======== TASK INPUTS ========
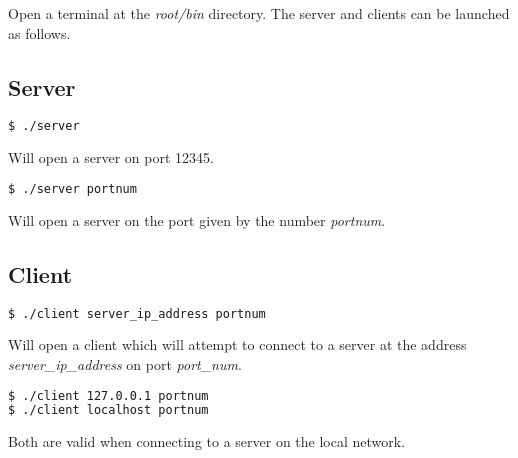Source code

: Open a terminal at the \textit{root/bin} directory. The server and clients can be launched as follows.
\subsection{Server}
\begin{lstlisting}[language=bash]
$ ./server
\end{lstlisting}
Will open a server on port 12345.
\begin{lstlisting}[language=bash]
$ ./server portnum
\end{lstlisting}
Will open a server on the port given by the number \textit{portnum}.
\\
\subsection{Client}
\begin{lstlisting}[language=bash]
$ ./client server_ip_address portnum
\end{lstlisting}
Will open a client which will attempt to connect to a server at the address \textit{server\_ip\_address} on port \textit{port\_num}.
\begin{lstlisting}[language=bash]
$ ./client 127.0.0.1 portnum
$ ./client localhost portnum
\end{lstlisting}
Both are valid when connecting to a server on the local network. 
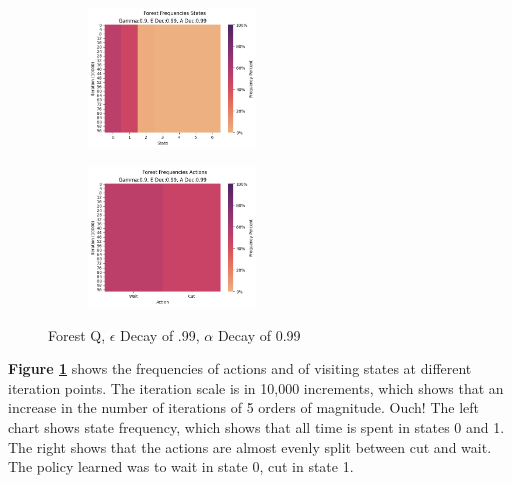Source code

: \documentclass[letterpaper]{article} %
\begin{document}
\begin{figure}[!htb]
	\begin{subfigure}[b]{0.25\textwidth}
		\centering
		\includegraphics[width=1.75in]{Figures/Forest_Frequencies_States_Gamma_0_9__E_Dec_0_99__A_Dec_0_99.png}
  	\end{subfigure}%
	\begin{subfigure}[b]{0.25\textwidth}
		\centering
		\includegraphics[width=1.75in]{Figures/Forest_Frequencies_Actions_Gamma_0_9__E_Dec_0_99__A_Dec_0_99.png}
  	\end{subfigure}%
\caption{Forest Q,  $\epsilon$ Decay of .99, $\alpha$ Decay of 0.99}
\label{fig:forest_q_e_99_a_99_frequencies}
\end{figure}

\textbf{Figure \ref{fig:forest_q_e_99_a_99_frequencies}} shows the frequencies of actions and of visiting states at different iteration points.  The iteration scale is in 10,000 increments, which shows that an increase in the number of iterations of 5 orders of magnitude. Ouch!  The left chart shows state frequency, which shows that all time is spent in states 0 and 1.  The right shows that the actions are almost evenly split between cut and wait.  The policy learned was to wait in state 0, cut in state 1.
\end{document}
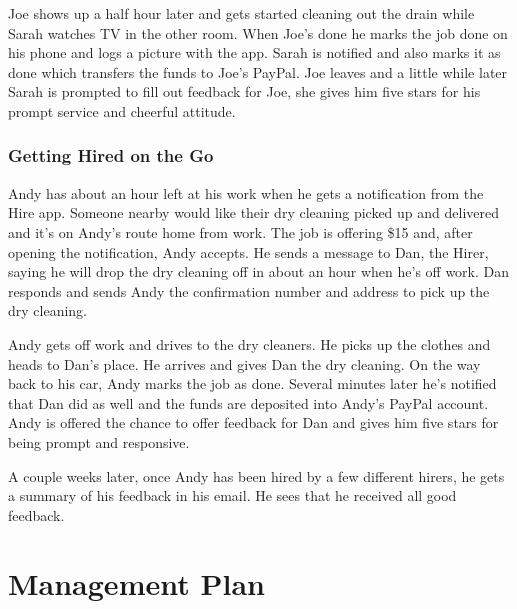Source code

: \documentclass[11pt]{article}
\begin{document}
Joe shows up a half hour later and gets started cleaning out the drain while Sarah watches TV in the other room. When Joe's done he marks the job done on his phone and logs a picture with the app. Sarah is notified and also marks it as done which transfers the funds to Joe's PayPal. Joe leaves and a little while later Sarah is prompted to fill out feedback for Joe, she gives him five stars for his prompt service and cheerful attitude.

\subsubsection{Getting Hired on the Go}

Andy has about an hour left at his work when he gets a notification from the Hire app. Someone nearby would like their dry cleaning picked up and delivered and it's on Andy's route home from work. The job is offering \$15 and, after opening the notification, Andy accepts. He sends a message to Dan, the Hirer, saying he will drop the dry cleaning off in about an hour when he's off work. Dan responds and sends Andy the confirmation number and address to pick up the dry cleaning.

Andy gets off work and drives to the dry cleaners. He picks up the clothes and heads to Dan's place. He arrives and gives Dan the dry cleaning. On the way back to his car, Andy marks the job as done. Several minutes later he's notified that Dan did as well and the funds are deposited into Andy's PayPal account. Andy is offered the chance to offer feedback for Dan and gives him five stars for being prompt and responsive.

A couple weeks later, once Andy has been hired by a few different hirers, he gets a summary of his feedback in his email. He sees that he received all good feedback. 

%
\section{Management Plan}\label{management-plan}
\end{document}
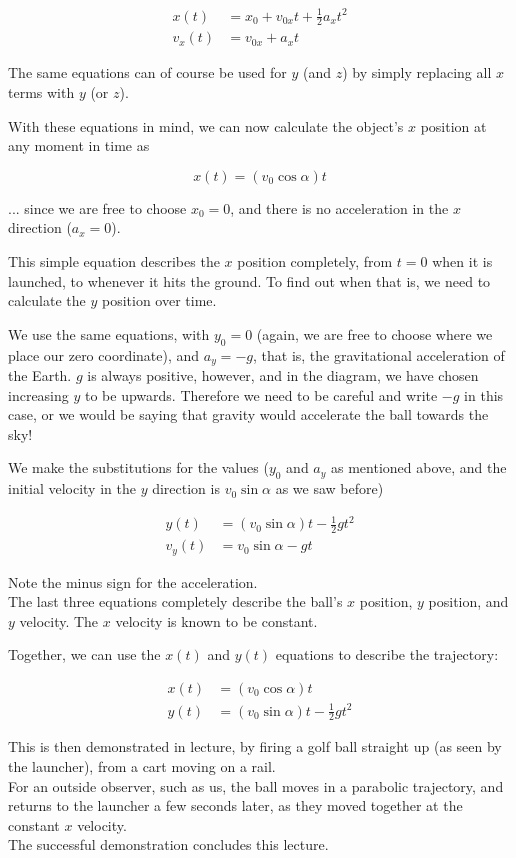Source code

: \documentclass[8.01x]{subfiles}
\begin{document}
\begin{align}
x(t) &= x_0 + v_{0x} t + \frac{1}{2} a_x t^2\\
v_x(t) &= v_{0x} + a_x t
\end{align}

The same equations can of course be used for $y$ (and $z$) by simply replacing all $x$ terms with $y$ (or $z$).

With these equations in mind, we can now calculate the object's $x$ position at any moment in time as

\begin{equation}
x(t) = (v_0 \cos \alpha) t
\end{equation}

... since we are free to choose $x_0 = 0$, and there is no acceleration in the $x$ direction ($a_x = 0$).

This simple equation describes the $x$ position completely, from $t=0$ when it is launched, to whenever it hits the ground. To find out when that is, we need to calculate the $y$ position over time.

We use the same equations, with $y_0 = 0$	 (again, we are free to choose where we place our zero coordinate), and $a_y = -g$, that is, the gravitational acceleration of the Earth. $g$ is always positive, however, and in the diagram, we have chosen increasing $y$ to be upwards. Therefore we need to be careful and write $-g$ in this case, or we would be saying that gravity would accelerate the ball towards the sky!

We make the substitutions for the values ($y_0$ and $a_y$ as mentioned above, and the initial velocity in the $y$ direction is $v_0 \sin \alpha$ as we saw before)

\begin{align}
y(t) &= (v_0 \sin \alpha) t - \frac{1}{2} g t^2\\
v_y(t) &= v_0 \sin \alpha - g t
\end{align}

Note the minus sign for the acceleration.\\
The last three equations completely describe the ball's $x$ position, $y$ position, and $y$ velocity. The $x$ velocity is known to be constant.

Together, we can use the $x(t)$ and $y(t)$ equations to describe the trajectory:

\begin{align*}
x(t) &= (v_0 \cos \alpha) t\\
y(t) &= (v_0 \sin \alpha) t - \frac{1}{2} g t^2
\end{align*}

This is then demonstrated in lecture, by firing a golf ball straight up (as seen by the launcher), from a cart moving on a rail.\\
For an outside observer, such as us, the ball moves in a parabolic trajectory, and returns to the launcher a few seconds later, as they moved together at the constant $x$ velocity.\\
The successful demonstration concludes this lecture.
\end{document}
========
● TASK ITEM: Nothing may be altered when you restate the records, but every picture must be dropped.

● TASK RESPONSE:
Source code

: Open a terminal at the \textit{root/bin} directory. The server and clients can be launched as follows.
\subsection{Server}
\begin{lstlisting}[language=bash]
$ ./server
\end{lstlisting}
Will open a server on port 12345.
\begin{lstlisting}[language=bash]
$ ./server portnum
\end{lstlisting}
Will open a server on the port given by the number \textit{portnum}.
\\
\subsection{Client}
\begin{lstlisting}[language=bash]
$ ./client server_ip_address portnum
\end{lstlisting}
Will open a client which will attempt to connect to a server at the address \textit{server\_ip\_address} on port \textit{port\_num}.
\begin{lstlisting}[language=bash]
$ ./client 127.0.0.1 portnum
$ ./client localhost portnum
\end{lstlisting}
Both are valid when connecting to a server on the local network. 
Source code

: \documentclass[letterpaper]{article} %
\begin{document}
\begin{figure}[!htb]
	\begin{subfigure}[b]{0.25\textwidth}
		\centering
		\includegraphics[width=1.75in]{Figures/Forest_Frequencies_States_Gamma_0_9__E_Dec_0_99__A_Dec_0_99.png}
  	\end{subfigure}%
	\begin{subfigure}[b]{0.25\textwidth}
		\centering
		\includegraphics[width=1.75in]{Figures/Forest_Frequencies_Actions_Gamma_0_9__E_Dec_0_99__A_Dec_0_99.png}
  	\end{subfigure}%
\caption{Forest Q,  $\epsilon$ Decay of .99, $\alpha$ Decay of 0.99}
\label{fig:forest_q_e_99_a_99_frequencies}
\end{figure}

\textbf{Figure \ref{fig:forest_q_e_99_a_99_frequencies}} shows the frequencies of actions and of visiting states at different iteration points.  The iteration scale is in 10,000 increments, which shows that an increase in the number of iterations of 5 orders of magnitude. Ouch!  The left chart shows state frequency, which shows that all time is spent in states 0 and 1.  The right shows that the actions are almost evenly split between cut and wait.  The policy learned was to wait in state 0, cut in state 1.
\end{document}
Source code

: \documentclass[11pt]{article}
\begin{document}
Joe shows up a half hour later and gets started cleaning out the drain while Sarah watches TV in the other room. When Joe's done he marks the job done on his phone and logs a picture with the app. Sarah is notified and also marks it as done which transfers the funds to Joe's PayPal. Joe leaves and a little while later Sarah is prompted to fill out feedback for Joe, she gives him five stars for his prompt service and cheerful attitude.

\subsubsection{Getting Hired on the Go}

Andy has about an hour left at his work when he gets a notification from the Hire app. Someone nearby would like their dry cleaning picked up and delivered and it's on Andy's route home from work. The job is offering \$15 and, after opening the notification, Andy accepts. He sends a message to Dan, the Hirer, saying he will drop the dry cleaning off in about an hour when he's off work. Dan responds and sends Andy the confirmation number and address to pick up the dry cleaning.

Andy gets off work and drives to the dry cleaners. He picks up the clothes and heads to Dan's place. He arrives and gives Dan the dry cleaning. On the way back to his car, Andy marks the job as done. Several minutes later he's notified that Dan did as well and the funds are deposited into Andy's PayPal account. Andy is offered the chance to offer feedback for Dan and gives him five stars for being prompt and responsive.

A couple weeks later, once Andy has been hired by a few different hirers, he gets a summary of his feedback in his email. He sees that he received all good feedback. 

%
\section{Management Plan}\label{management-plan}
\end{document}
Source code

: \documentclass[8.01x]{subfiles}
\begin{document}
\begin{align}
x(t) &= x_0 + v_{0x} t + \frac{1}{2} a_x t^2\\
v_x(t) &= v_{0x} + a_x t
\end{align}

The same equations can of course be used for $y$ (and $z$) by simply replacing all $x$ terms with $y$ (or $z$).

With these equations in mind, we can now calculate the object's $x$ position at any moment in time as

\begin{equation}
x(t) = (v_0 \cos \alpha) t
\end{equation}

... since we are free to choose $x_0 = 0$, and there is no acceleration in the $x$ direction ($a_x = 0$).

This simple equation describes the $x$ position completely, from $t=0$ when it is launched, to whenever it hits the ground. To find out when that is, we need to calculate the $y$ position over time.

We use the same equations, with $y_0 = 0$	 (again, we are free to choose where we place our zero coordinate), and $a_y = -g$, that is, the gravitational acceleration of the Earth. $g$ is always positive, however, and in the diagram, we have chosen increasing $y$ to be upwards. Therefore we need to be careful and write $-g$ in this case, or we would be saying that gravity would accelerate the ball towards the sky!

We make the substitutions for the values ($y_0$ and $a_y$ as mentioned above, and the initial velocity in the $y$ direction is $v_0 \sin \alpha$ as we saw before)

\begin{align}
y(t) &= (v_0 \sin \alpha) t - \frac{1}{2} g t^2\\
v_y(t) &= v_0 \sin \alpha - g t
\end{align}

Note the minus sign for the acceleration.\\
The last three equations completely describe the ball's $x$ position, $y$ position, and $y$ velocity. The $x$ velocity is known to be constant.

Together, we can use the $x(t)$ and $y(t)$ equations to describe the trajectory:

\begin{align*}
x(t) &= (v_0 \cos \alpha) t\\
y(t) &= (v_0 \sin \alpha) t - \frac{1}{2} g t^2
\end{align*}

This is then demonstrated in lecture, by firing a golf ball straight up (as seen by the launcher), from a cart moving on a rail.\\
For an outside observer, such as us, the ball moves in a parabolic trajectory, and returns to the launcher a few seconds later, as they moved together at the constant $x$ velocity.\\
The successful demonstration concludes this lecture.
\end{document}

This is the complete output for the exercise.